» Exercise details:
Looking at the data below, how many lines include the word "reason"? Respond with the number only.

» Exercise materials:

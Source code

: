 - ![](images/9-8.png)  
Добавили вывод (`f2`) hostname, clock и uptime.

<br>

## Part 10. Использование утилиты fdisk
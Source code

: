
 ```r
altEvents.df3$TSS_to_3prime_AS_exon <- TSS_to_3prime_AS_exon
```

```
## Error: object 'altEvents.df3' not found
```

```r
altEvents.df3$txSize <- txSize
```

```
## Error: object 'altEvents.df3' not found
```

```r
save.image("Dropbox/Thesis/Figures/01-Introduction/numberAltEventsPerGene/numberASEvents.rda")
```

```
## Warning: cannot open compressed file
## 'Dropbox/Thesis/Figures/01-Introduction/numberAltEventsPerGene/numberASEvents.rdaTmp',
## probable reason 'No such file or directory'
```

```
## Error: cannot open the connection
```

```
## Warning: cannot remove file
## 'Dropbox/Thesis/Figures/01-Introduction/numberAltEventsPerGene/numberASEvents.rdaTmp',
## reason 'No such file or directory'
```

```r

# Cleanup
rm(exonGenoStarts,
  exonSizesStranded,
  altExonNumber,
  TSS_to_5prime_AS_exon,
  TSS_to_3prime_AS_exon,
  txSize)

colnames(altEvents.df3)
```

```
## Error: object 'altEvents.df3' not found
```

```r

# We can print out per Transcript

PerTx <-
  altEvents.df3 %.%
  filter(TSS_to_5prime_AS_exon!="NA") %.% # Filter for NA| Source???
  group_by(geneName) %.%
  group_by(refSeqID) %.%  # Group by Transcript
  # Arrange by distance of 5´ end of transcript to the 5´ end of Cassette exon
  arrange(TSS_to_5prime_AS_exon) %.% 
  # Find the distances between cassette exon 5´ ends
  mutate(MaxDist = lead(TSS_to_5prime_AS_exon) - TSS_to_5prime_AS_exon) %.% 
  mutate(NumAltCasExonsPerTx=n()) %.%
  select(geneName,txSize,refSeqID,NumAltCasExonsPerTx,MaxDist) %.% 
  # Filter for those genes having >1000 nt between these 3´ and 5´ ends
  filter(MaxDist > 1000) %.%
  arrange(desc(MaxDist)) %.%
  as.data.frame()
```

» Exercise response:
2